• _Input_
/---
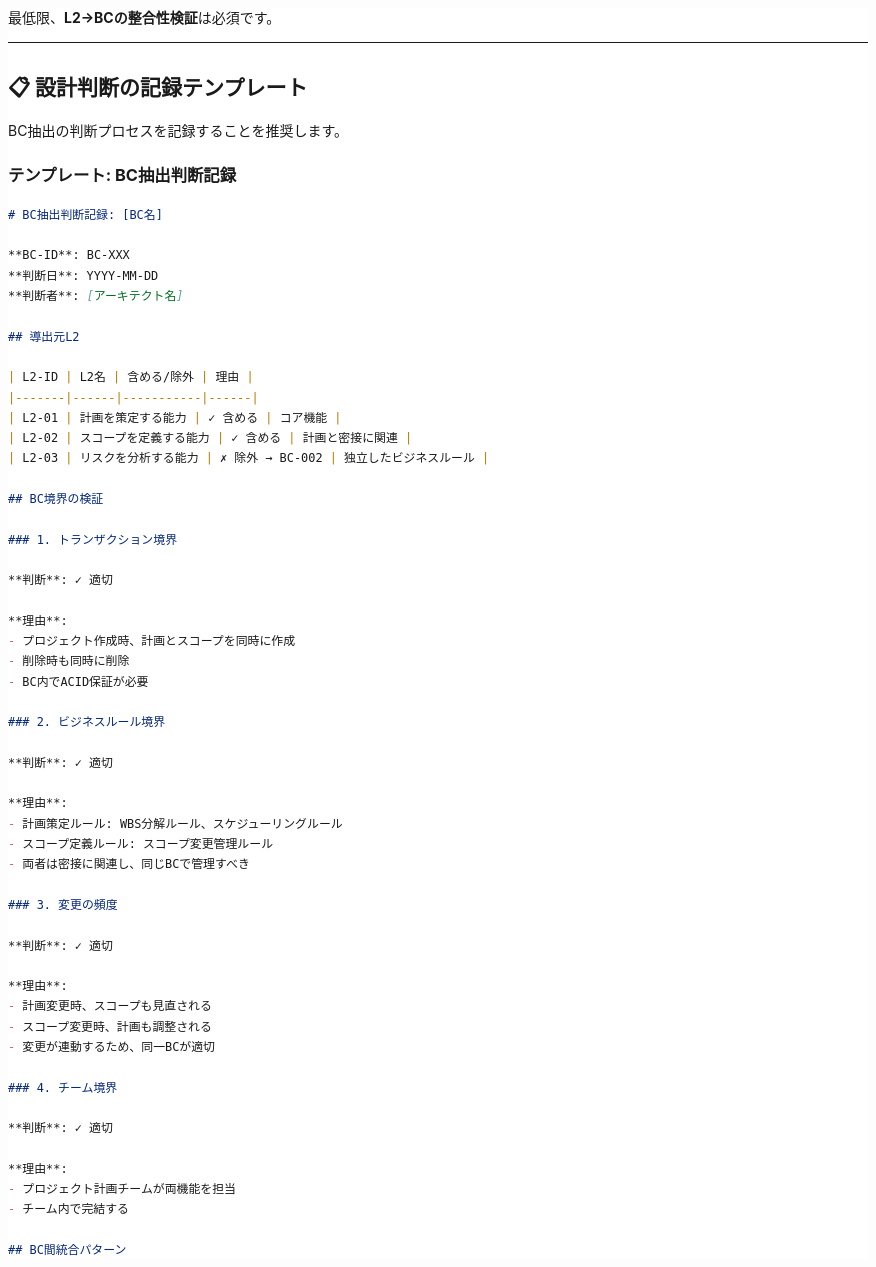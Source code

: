 最低限、**L2→BCの整合性検証**は必須です。

---

## 📋 設計判断の記録テンプレート

BC抽出の判断プロセスを記録することを推奨します。

### テンプレート: BC抽出判断記録

```markdown
# BC抽出判断記録: [BC名]

**BC-ID**: BC-XXX
**判断日**: YYYY-MM-DD
**判断者**: [アーキテクト名]

## 導出元L2

| L2-ID | L2名 | 含める/除外 | 理由 |
|-------|------|-----------|------|
| L2-01 | 計画を策定する能力 | ✓ 含める | コア機能 |
| L2-02 | スコープを定義する能力 | ✓ 含める | 計画と密接に関連 |
| L2-03 | リスクを分析する能力 | ✗ 除外 → BC-002 | 独立したビジネスルール |

## BC境界の検証

### 1. トランザクション境界

**判断**: ✓ 適切

**理由**:
- プロジェクト作成時、計画とスコープを同時に作成
- 削除時も同時に削除
- BC内でACID保証が必要

### 2. ビジネスルール境界

**判断**: ✓ 適切

**理由**:
- 計画策定ルール: WBS分解ルール、スケジューリングルール
- スコープ定義ルール: スコープ変更管理ルール
- 両者は密接に関連し、同じBCで管理すべき

### 3. 変更の頻度

**判断**: ✓ 適切

**理由**:
- 計画変更時、スコープも見直される
- スコープ変更時、計画も調整される
- 変更が連動するため、同一BCが適切

### 4. チーム境界

**判断**: ✓ 適切

**理由**:
- プロジェクト計画チームが両機能を担当
- チーム内で完結する

## BC間統合パターン

```
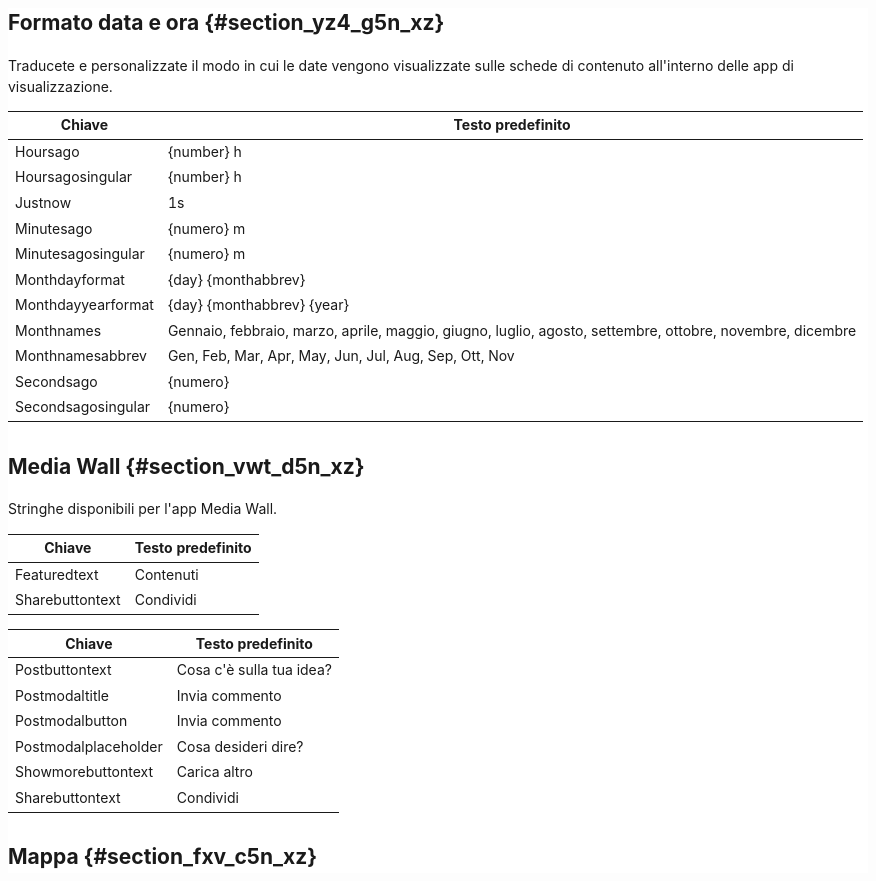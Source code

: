 ## Formato data e ora {#section_yz4_g5n_xz}

Traducete e personalizzate il modo in cui le date vengono visualizzate sulle schede di contenuto all&#39;interno delle app di visualizzazione.

| Chiave | Testo predefinito |
|---|---|
| Hoursago | {number} h |
| Hoursagosingular | {number} h |
| Justnow | 1s |
| Minutesago | {numero} m |
| Minutesagosingular | {numero} m |
| Monthdayformat | {day} {monthabbrev} |
| Monthdayyearformat | {day} {monthabbrev} {year} |
| Monthnames | Gennaio, febbraio, marzo, aprile, maggio, giugno, luglio, agosto, settembre, ottobre, novembre, dicembre |
| Monthnamesabbrev | Gen, Feb, Mar, Apr, May, Jun, Jul, Aug, Sep, Ott, Nov |
| Secondsago | {numero} |
| Secondsagosingular | {numero} |

## Media Wall {#section_vwt_d5n_xz}

Stringhe disponibili per l&#39;app Media Wall.

| Chiave | Testo predefinito |
|---|---|
| Featuredtext | Contenuti |
| Sharebuttontext | Condividi |

| Chiave | Testo predefinito |
|---|---|
| Postbuttontext | Cosa c&#39;è sulla tua idea? |
| Postmodaltitle | Invia commento |
| Postmodalbutton | Invia commento |
| Postmodalplaceholder | Cosa desideri dire? |
| Showmorebuttontext | Carica altro |
| Sharebuttontext | Condividi |

## Mappa {#section_fxv_c5n_xz}
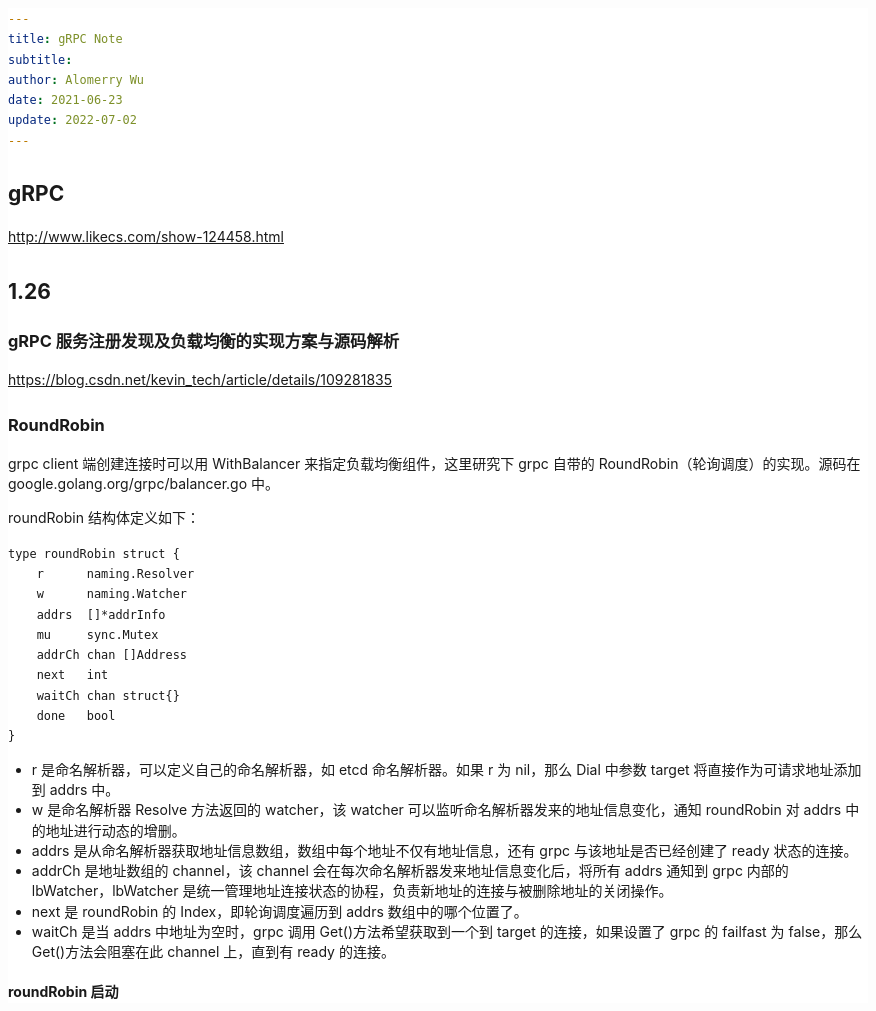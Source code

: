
 ```yaml
---
title: gRPC Note
subtitle:
author: Alomerry Wu
date: 2021-06-23
update: 2022-07-02
---
```


## gRPC

http://www.likecs.com/show-124458.html

## 1.26

### gRPC 服务注册发现及负载均衡的实现方案与源码解析

https://blog.csdn.net/kevin_tech/article/details/109281835

### RoundRobin

grpc client 端创建连接时可以用 WithBalancer 来指定负载均衡组件，这里研究下 grpc 自带的 RoundRobin（轮询调度）的实现。源码在 google.golang.org/grpc/balancer.go
中。

roundRobin 结构体定义如下：

```
type roundRobin struct {
	r      naming.Resolver
	w      naming.Watcher
	addrs  []*addrInfo
	mu     sync.Mutex
	addrCh chan []Address
	next   int
	waitCh chan struct{}
	done   bool
}
```

- r 是命名解析器，可以定义自己的命名解析器，如 etcd 命名解析器。如果 r 为 nil，那么 Dial 中参数 target 将直接作为可请求地址添加到 addrs 中。
- w 是命名解析器 Resolve 方法返回的 watcher，该 watcher 可以监听命名解析器发来的地址信息变化，通知 roundRobin 对 addrs 中的地址进行动态的增删。
- addrs 是从命名解析器获取地址信息数组，数组中每个地址不仅有地址信息，还有 grpc 与该地址是否已经创建了 ready 状态的连接。
- addrCh 是地址数组的 channel，该 channel 会在每次命名解析器发来地址信息变化后，将所有 addrs 通知到 grpc 内部的 lbWatcher，lbWatcher
  是统一管理地址连接状态的协程，负责新地址的连接与被删除地址的关闭操作。
- next 是 roundRobin 的 Index，即轮询调度遍历到 addrs 数组中的哪个位置了。
- waitCh 是当 addrs 中地址为空时，grpc 调用 Get()方法希望获取到一个到 target 的连接，如果设置了 grpc 的 failfast 为 false，那么 Get()方法会阻塞在此 channel 上，直到有
  ready 的连接。

#### roundRobin 启动

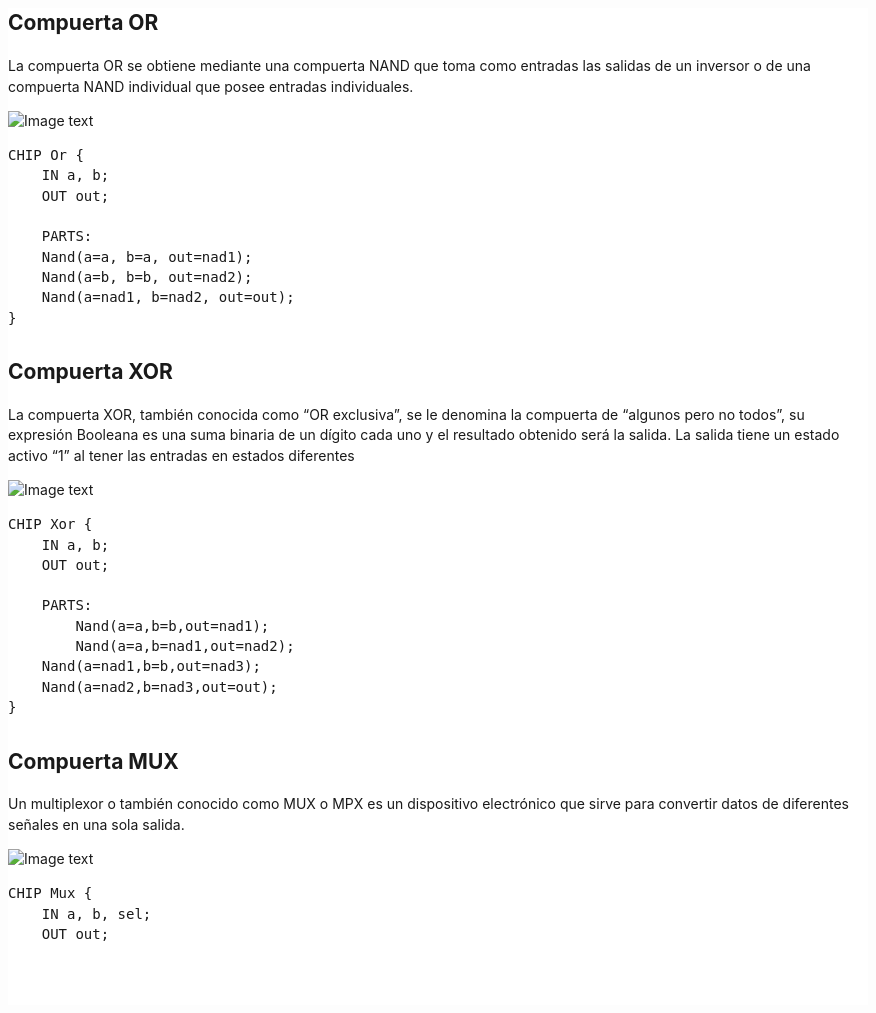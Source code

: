 
## Compuerta OR

La compuerta OR se obtiene mediante una compuerta NAND que toma como entradas las salidas de un inversor o de una compuerta NAND individual que posee entradas individuales.

![Image text](https://github.com/Arquitectura-Grupo-6/codecrafteam/blob/main/lab1/images/or.png)

<pre>
CHIP Or {
    IN a, b;
    OUT out;

    PARTS:
    Nand(a=a, b=a, out=nad1);
    Nand(a=b, b=b, out=nad2);
    Nand(a=nad1, b=nad2, out=out);
}
</pre>

## Compuerta XOR


La compuerta XOR, también conocida como “OR exclusiva”, se le denomina la compuerta de “algunos pero no todos”, su expresión Booleana es una suma binaria de un dígito cada uno y el resultado obtenido será la salida. La salida tiene un estado activo “1” al tener las entradas en estados diferentes

![Image text](https://github.com/Arquitectura-Grupo-6/codecrafteam/blob/main/lab1/images/xor1.png)

<pre>
CHIP Xor {
    IN a, b;
    OUT out;

    PARTS:
    	Nand(a=a,b=b,out=nad1);
    	Nand(a=a,b=nad1,out=nad2);
   	Nand(a=nad1,b=b,out=nad3);
	Nand(a=nad2,b=nad3,out=out);
}
</pre>

## Compuerta MUX

Un multiplexor o también conocido como MUX o MPX es un dispositivo electrónico que sirve para convertir datos de diferentes señales en una sola salida.


![Image text](https://github.com/Arquitectura-Grupo-6/codecrafteam/blob/main/lab1/images/mux.png)

<pre>
CHIP Mux {
    IN a, b, sel;
    OUT out;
\---
• _Your assignment_
Give back the whole listing exactly, without pictures.

• _Result of this exercise_
Source code

: 最低限、**L2→BCの整合性検証**は必須です。

---

## 📋 設計判断の記録テンプレート

BC抽出の判断プロセスを記録することを推奨します。

### テンプレート: BC抽出判断記録

```markdown
# BC抽出判断記録: [BC名]

**BC-ID**: BC-XXX
**判断日**: YYYY-MM-DD
**判断者**: [アーキテクト名]

## 導出元L2

| L2-ID | L2名 | 含める/除外 | 理由 |
|-------|------|-----------|------|
| L2-01 | 計画を策定する能力 | ✓ 含める | コア機能 |
| L2-02 | スコープを定義する能力 | ✓ 含める | 計画と密接に関連 |
| L2-03 | リスクを分析する能力 | ✗ 除外 → BC-002 | 独立したビジネスルール |

## BC境界の検証

### 1. トランザクション境界

**判断**: ✓ 適切

**理由**:
- プロジェクト作成時、計画とスコープを同時に作成
- 削除時も同時に削除
- BC内でACID保証が必要

### 2. ビジネスルール境界

**判断**: ✓ 適切

**理由**:
- 計画策定ルール: WBS分解ルール、スケジューリングルール
- スコープ定義ルール: スコープ変更管理ルール
- 両者は密接に関連し、同じBCで管理すべき

### 3. 変更の頻度

**判断**: ✓ 適切

**理由**:
- 計画変更時、スコープも見直される
- スコープ変更時、計画も調整される
- 変更が連動するため、同一BCが適切

### 4. チーム境界

**判断**: ✓ 適切

**理由**:
- プロジェクト計画チームが両機能を担当
- チーム内で完結する

## BC間統合パターン

```
Source code

: ## Formato data e ora {#section_yz4_g5n_xz}

Traducete e personalizzate il modo in cui le date vengono visualizzate sulle schede di contenuto all&#39;interno delle app di visualizzazione.

| Chiave | Testo predefinito |
|---|---|
| Hoursago | {number} h |
| Hoursagosingular | {number} h |
| Justnow | 1s |
| Minutesago | {numero} m |
| Minutesagosingular | {numero} m |
| Monthdayformat | {day} {monthabbrev} |
| Monthdayyearformat | {day} {monthabbrev} {year} |
| Monthnames | Gennaio, febbraio, marzo, aprile, maggio, giugno, luglio, agosto, settembre, ottobre, novembre, dicembre |
| Monthnamesabbrev | Gen, Feb, Mar, Apr, May, Jun, Jul, Aug, Sep, Ott, Nov |
| Secondsago | {numero} |
| Secondsagosingular | {numero} |

## Media Wall {#section_vwt_d5n_xz}

Stringhe disponibili per l&#39;app Media Wall.

| Chiave | Testo predefinito |
|---|---|
| Featuredtext | Contenuti |
| Sharebuttontext | Condividi |

| Chiave | Testo predefinito |
|---|---|
| Postbuttontext | Cosa c&#39;è sulla tua idea? |
| Postmodaltitle | Invia commento |
| Postmodalbutton | Invia commento |
| Postmodalplaceholder | Cosa desideri dire? |
| Showmorebuttontext | Carica altro |
| Sharebuttontext | Condividi |

## Mappa {#section_fxv_c5n_xz}
Source code

:
 ```yaml
---
title: gRPC Note
subtitle:
author: Alomerry Wu
date: 2021-06-23
update: 2022-07-02
---
```


## gRPC

http://www.likecs.com/show-124458.html

## 1.26

### gRPC 服务注册发现及负载均衡的实现方案与源码解析

https://blog.csdn.net/kevin_tech/article/details/109281835

### RoundRobin

grpc client 端创建连接时可以用 WithBalancer 来指定负载均衡组件，这里研究下 grpc 自带的 RoundRobin（轮询调度）的实现。源码在 google.golang.org/grpc/balancer.go
中。

roundRobin 结构体定义如下：

```
type roundRobin struct {
	r      naming.Resolver
	w      naming.Watcher
	addrs  []*addrInfo
	mu     sync.Mutex
	addrCh chan []Address
	next   int
	waitCh chan struct{}
	done   bool
}
```

- r 是命名解析器，可以定义自己的命名解析器，如 etcd 命名解析器。如果 r 为 nil，那么 Dial 中参数 target 将直接作为可请求地址添加到 addrs 中。
- w 是命名解析器 Resolve 方法返回的 watcher，该 watcher 可以监听命名解析器发来的地址信息变化，通知 roundRobin 对 addrs 中的地址进行动态的增删。
- addrs 是从命名解析器获取地址信息数组，数组中每个地址不仅有地址信息，还有 grpc 与该地址是否已经创建了 ready 状态的连接。
- addrCh 是地址数组的 channel，该 channel 会在每次命名解析器发来地址信息变化后，将所有 addrs 通知到 grpc 内部的 lbWatcher，lbWatcher
  是统一管理地址连接状态的协程，负责新地址的连接与被删除地址的关闭操作。
- next 是 roundRobin 的 Index，即轮询调度遍历到 addrs 数组中的哪个位置了。
- waitCh 是当 addrs 中地址为空时，grpc 调用 Get()方法希望获取到一个到 target 的连接，如果设置了 grpc 的 failfast 为 false，那么 Get()方法会阻塞在此 channel 上，直到有
  ready 的连接。

#### roundRobin 启动

Source code

: 
## Compuerta OR

La compuerta OR se obtiene mediante una compuerta NAND que toma como entradas las salidas de un inversor o de una compuerta NAND individual que posee entradas individuales.

![Image text](https://github.com/Arquitectura-Grupo-6/codecrafteam/blob/main/lab1/images/or.png)

<pre>
CHIP Or {
    IN a, b;
    OUT out;

    PARTS:
    Nand(a=a, b=a, out=nad1);
    Nand(a=b, b=b, out=nad2);
    Nand(a=nad1, b=nad2, out=out);
}
</pre>

## Compuerta XOR


La compuerta XOR, también conocida como “OR exclusiva”, se le denomina la compuerta de “algunos pero no todos”, su expresión Booleana es una suma binaria de un dígito cada uno y el resultado obtenido será la salida. La salida tiene un estado activo “1” al tener las entradas en estados diferentes

![Image text](https://github.com/Arquitectura-Grupo-6/codecrafteam/blob/main/lab1/images/xor1.png)

<pre>
CHIP Xor {
    IN a, b;
    OUT out;

    PARTS:
    	Nand(a=a,b=b,out=nad1);
    	Nand(a=a,b=nad1,out=nad2);
   	Nand(a=nad1,b=b,out=nad3);
	Nand(a=nad2,b=nad3,out=out);
}
</pre>

## Compuerta MUX

Un multiplexor o también conocido como MUX o MPX es un dispositivo electrónico que sirve para convertir datos de diferentes señales en una sola salida.


![Image text](https://github.com/Arquitectura-Grupo-6/codecrafteam/blob/main/lab1/images/mux.png)

<pre>
CHIP Mux {
    IN a, b, sel;
    OUT out;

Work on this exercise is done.